- MATERIAL FOR THIS EXERCISE
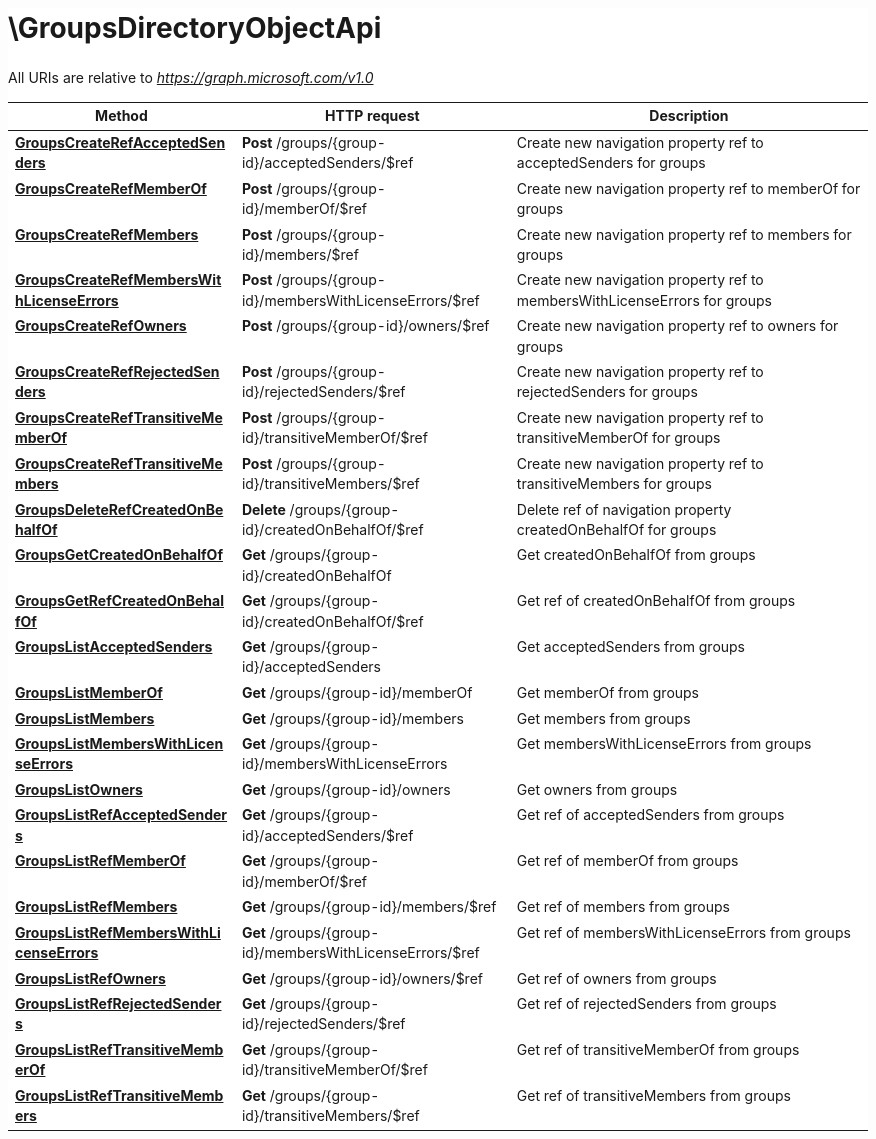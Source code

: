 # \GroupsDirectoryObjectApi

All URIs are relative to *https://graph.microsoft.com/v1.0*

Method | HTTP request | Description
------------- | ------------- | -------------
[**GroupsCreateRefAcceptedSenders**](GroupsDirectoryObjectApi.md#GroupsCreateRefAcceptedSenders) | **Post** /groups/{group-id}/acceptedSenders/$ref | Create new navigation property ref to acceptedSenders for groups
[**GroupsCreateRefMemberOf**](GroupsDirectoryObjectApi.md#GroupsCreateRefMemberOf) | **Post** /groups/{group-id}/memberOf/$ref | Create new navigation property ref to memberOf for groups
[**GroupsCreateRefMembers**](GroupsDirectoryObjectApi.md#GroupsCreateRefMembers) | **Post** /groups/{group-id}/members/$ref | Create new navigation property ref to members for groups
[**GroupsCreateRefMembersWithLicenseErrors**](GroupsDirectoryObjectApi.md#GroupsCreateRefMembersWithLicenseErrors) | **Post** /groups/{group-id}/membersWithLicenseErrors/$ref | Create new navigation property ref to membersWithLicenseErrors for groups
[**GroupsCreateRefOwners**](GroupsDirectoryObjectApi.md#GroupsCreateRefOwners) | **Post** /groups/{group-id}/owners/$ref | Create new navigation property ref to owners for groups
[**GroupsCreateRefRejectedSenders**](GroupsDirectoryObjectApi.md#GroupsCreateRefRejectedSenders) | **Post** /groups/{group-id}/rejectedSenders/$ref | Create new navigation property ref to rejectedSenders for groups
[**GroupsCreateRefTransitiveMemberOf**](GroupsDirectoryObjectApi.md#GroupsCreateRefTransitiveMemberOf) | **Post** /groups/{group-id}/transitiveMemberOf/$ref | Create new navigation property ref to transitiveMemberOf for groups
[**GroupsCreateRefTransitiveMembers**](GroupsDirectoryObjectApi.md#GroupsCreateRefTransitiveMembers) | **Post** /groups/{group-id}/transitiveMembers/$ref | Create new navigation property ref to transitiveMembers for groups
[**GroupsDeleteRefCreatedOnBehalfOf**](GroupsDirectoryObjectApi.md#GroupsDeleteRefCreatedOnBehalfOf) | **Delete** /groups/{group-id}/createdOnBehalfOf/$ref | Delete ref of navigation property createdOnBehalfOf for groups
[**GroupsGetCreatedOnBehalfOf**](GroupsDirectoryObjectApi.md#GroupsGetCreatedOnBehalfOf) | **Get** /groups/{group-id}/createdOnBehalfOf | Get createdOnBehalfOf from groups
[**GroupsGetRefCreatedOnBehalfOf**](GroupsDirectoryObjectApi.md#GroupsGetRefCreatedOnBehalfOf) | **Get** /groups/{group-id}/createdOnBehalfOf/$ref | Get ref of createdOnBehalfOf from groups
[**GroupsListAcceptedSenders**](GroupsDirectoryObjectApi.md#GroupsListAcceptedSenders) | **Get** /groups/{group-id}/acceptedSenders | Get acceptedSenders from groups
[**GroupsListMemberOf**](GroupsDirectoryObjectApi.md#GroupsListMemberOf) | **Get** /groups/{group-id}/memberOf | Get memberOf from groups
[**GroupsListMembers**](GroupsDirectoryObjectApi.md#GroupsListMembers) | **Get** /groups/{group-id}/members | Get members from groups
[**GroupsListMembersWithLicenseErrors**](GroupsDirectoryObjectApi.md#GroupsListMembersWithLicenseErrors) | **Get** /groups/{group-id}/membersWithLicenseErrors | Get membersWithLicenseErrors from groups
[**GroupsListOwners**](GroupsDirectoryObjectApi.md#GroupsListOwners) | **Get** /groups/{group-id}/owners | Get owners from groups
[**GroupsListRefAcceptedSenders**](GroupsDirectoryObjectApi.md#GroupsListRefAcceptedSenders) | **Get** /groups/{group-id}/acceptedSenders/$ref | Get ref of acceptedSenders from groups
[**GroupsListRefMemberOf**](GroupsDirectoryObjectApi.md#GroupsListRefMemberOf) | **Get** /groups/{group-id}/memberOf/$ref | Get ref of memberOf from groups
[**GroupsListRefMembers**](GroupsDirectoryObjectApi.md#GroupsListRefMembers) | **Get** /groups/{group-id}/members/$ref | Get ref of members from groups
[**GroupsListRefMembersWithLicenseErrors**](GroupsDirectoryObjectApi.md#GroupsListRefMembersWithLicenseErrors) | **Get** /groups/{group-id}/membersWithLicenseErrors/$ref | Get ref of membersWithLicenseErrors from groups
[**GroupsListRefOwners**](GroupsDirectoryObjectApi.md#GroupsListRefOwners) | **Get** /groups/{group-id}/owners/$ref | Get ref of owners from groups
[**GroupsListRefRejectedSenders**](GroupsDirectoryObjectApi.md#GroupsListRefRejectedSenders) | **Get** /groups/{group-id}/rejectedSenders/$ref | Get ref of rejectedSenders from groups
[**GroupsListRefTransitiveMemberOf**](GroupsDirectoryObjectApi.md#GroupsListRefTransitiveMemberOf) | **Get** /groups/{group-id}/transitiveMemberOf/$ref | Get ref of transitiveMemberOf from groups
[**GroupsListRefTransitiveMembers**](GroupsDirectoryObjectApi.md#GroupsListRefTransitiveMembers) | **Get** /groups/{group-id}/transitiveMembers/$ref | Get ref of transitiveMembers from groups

- WHAT IS REQUIRED
Retype the data exactly; images stay out.

- SOLUTION TO THIS TASK
Source code

: # \GroupsDirectoryObjectApi

All URIs are relative to *https://graph.microsoft.com/v1.0*

Method | HTTP request | Description
------------- | ------------- | -------------
[**GroupsCreateRefAcceptedSenders**](GroupsDirectoryObjectApi.md#GroupsCreateRefAcceptedSenders) | **Post** /groups/{group-id}/acceptedSenders/$ref | Create new navigation property ref to acceptedSenders for groups
[**GroupsCreateRefMemberOf**](GroupsDirectoryObjectApi.md#GroupsCreateRefMemberOf) | **Post** /groups/{group-id}/memberOf/$ref | Create new navigation property ref to memberOf for groups
[**GroupsCreateRefMembers**](GroupsDirectoryObjectApi.md#GroupsCreateRefMembers) | **Post** /groups/{group-id}/members/$ref | Create new navigation property ref to members for groups
[**GroupsCreateRefMembersWithLicenseErrors**](GroupsDirectoryObjectApi.md#GroupsCreateRefMembersWithLicenseErrors) | **Post** /groups/{group-id}/membersWithLicenseErrors/$ref | Create new navigation property ref to membersWithLicenseErrors for groups
[**GroupsCreateRefOwners**](GroupsDirectoryObjectApi.md#GroupsCreateRefOwners) | **Post** /groups/{group-id}/owners/$ref | Create new navigation property ref to owners for groups
[**GroupsCreateRefRejectedSenders**](GroupsDirectoryObjectApi.md#GroupsCreateRefRejectedSenders) | **Post** /groups/{group-id}/rejectedSenders/$ref | Create new navigation property ref to rejectedSenders for groups
[**GroupsCreateRefTransitiveMemberOf**](GroupsDirectoryObjectApi.md#GroupsCreateRefTransitiveMemberOf) | **Post** /groups/{group-id}/transitiveMemberOf/$ref | Create new navigation property ref to transitiveMemberOf for groups
[**GroupsCreateRefTransitiveMembers**](GroupsDirectoryObjectApi.md#GroupsCreateRefTransitiveMembers) | **Post** /groups/{group-id}/transitiveMembers/$ref | Create new navigation property ref to transitiveMembers for groups
[**GroupsDeleteRefCreatedOnBehalfOf**](GroupsDirectoryObjectApi.md#GroupsDeleteRefCreatedOnBehalfOf) | **Delete** /groups/{group-id}/createdOnBehalfOf/$ref | Delete ref of navigation property createdOnBehalfOf for groups
[**GroupsGetCreatedOnBehalfOf**](GroupsDirectoryObjectApi.md#GroupsGetCreatedOnBehalfOf) | **Get** /groups/{group-id}/createdOnBehalfOf | Get createdOnBehalfOf from groups
[**GroupsGetRefCreatedOnBehalfOf**](GroupsDirectoryObjectApi.md#GroupsGetRefCreatedOnBehalfOf) | **Get** /groups/{group-id}/createdOnBehalfOf/$ref | Get ref of createdOnBehalfOf from groups
[**GroupsListAcceptedSenders**](GroupsDirectoryObjectApi.md#GroupsListAcceptedSenders) | **Get** /groups/{group-id}/acceptedSenders | Get acceptedSenders from groups
[**GroupsListMemberOf**](GroupsDirectoryObjectApi.md#GroupsListMemberOf) | **Get** /groups/{group-id}/memberOf | Get memberOf from groups
[**GroupsListMembers**](GroupsDirectoryObjectApi.md#GroupsListMembers) | **Get** /groups/{group-id}/members | Get members from groups
[**GroupsListMembersWithLicenseErrors**](GroupsDirectoryObjectApi.md#GroupsListMembersWithLicenseErrors) | **Get** /groups/{group-id}/membersWithLicenseErrors | Get membersWithLicenseErrors from groups
[**GroupsListOwners**](GroupsDirectoryObjectApi.md#GroupsListOwners) | **Get** /groups/{group-id}/owners | Get owners from groups
[**GroupsListRefAcceptedSenders**](GroupsDirectoryObjectApi.md#GroupsListRefAcceptedSenders) | **Get** /groups/{group-id}/acceptedSenders/$ref | Get ref of acceptedSenders from groups
[**GroupsListRefMemberOf**](GroupsDirectoryObjectApi.md#GroupsListRefMemberOf) | **Get** /groups/{group-id}/memberOf/$ref | Get ref of memberOf from groups
[**GroupsListRefMembers**](GroupsDirectoryObjectApi.md#GroupsListRefMembers) | **Get** /groups/{group-id}/members/$ref | Get ref of members from groups
[**GroupsListRefMembersWithLicenseErrors**](GroupsDirectoryObjectApi.md#GroupsListRefMembersWithLicenseErrors) | **Get** /groups/{group-id}/membersWithLicenseErrors/$ref | Get ref of membersWithLicenseErrors from groups
[**GroupsListRefOwners**](GroupsDirectoryObjectApi.md#GroupsListRefOwners) | **Get** /groups/{group-id}/owners/$ref | Get ref of owners from groups
[**GroupsListRefRejectedSenders**](GroupsDirectoryObjectApi.md#GroupsListRefRejectedSenders) | **Get** /groups/{group-id}/rejectedSenders/$ref | Get ref of rejectedSenders from groups
[**GroupsListRefTransitiveMemberOf**](GroupsDirectoryObjectApi.md#GroupsListRefTransitiveMemberOf) | **Get** /groups/{group-id}/transitiveMemberOf/$ref | Get ref of transitiveMemberOf from groups
[**GroupsListRefTransitiveMembers**](GroupsDirectoryObjectApi.md#GroupsListRefTransitiveMembers) | **Get** /groups/{group-id}/transitiveMembers/$ref | Get ref of transitiveMembers from groups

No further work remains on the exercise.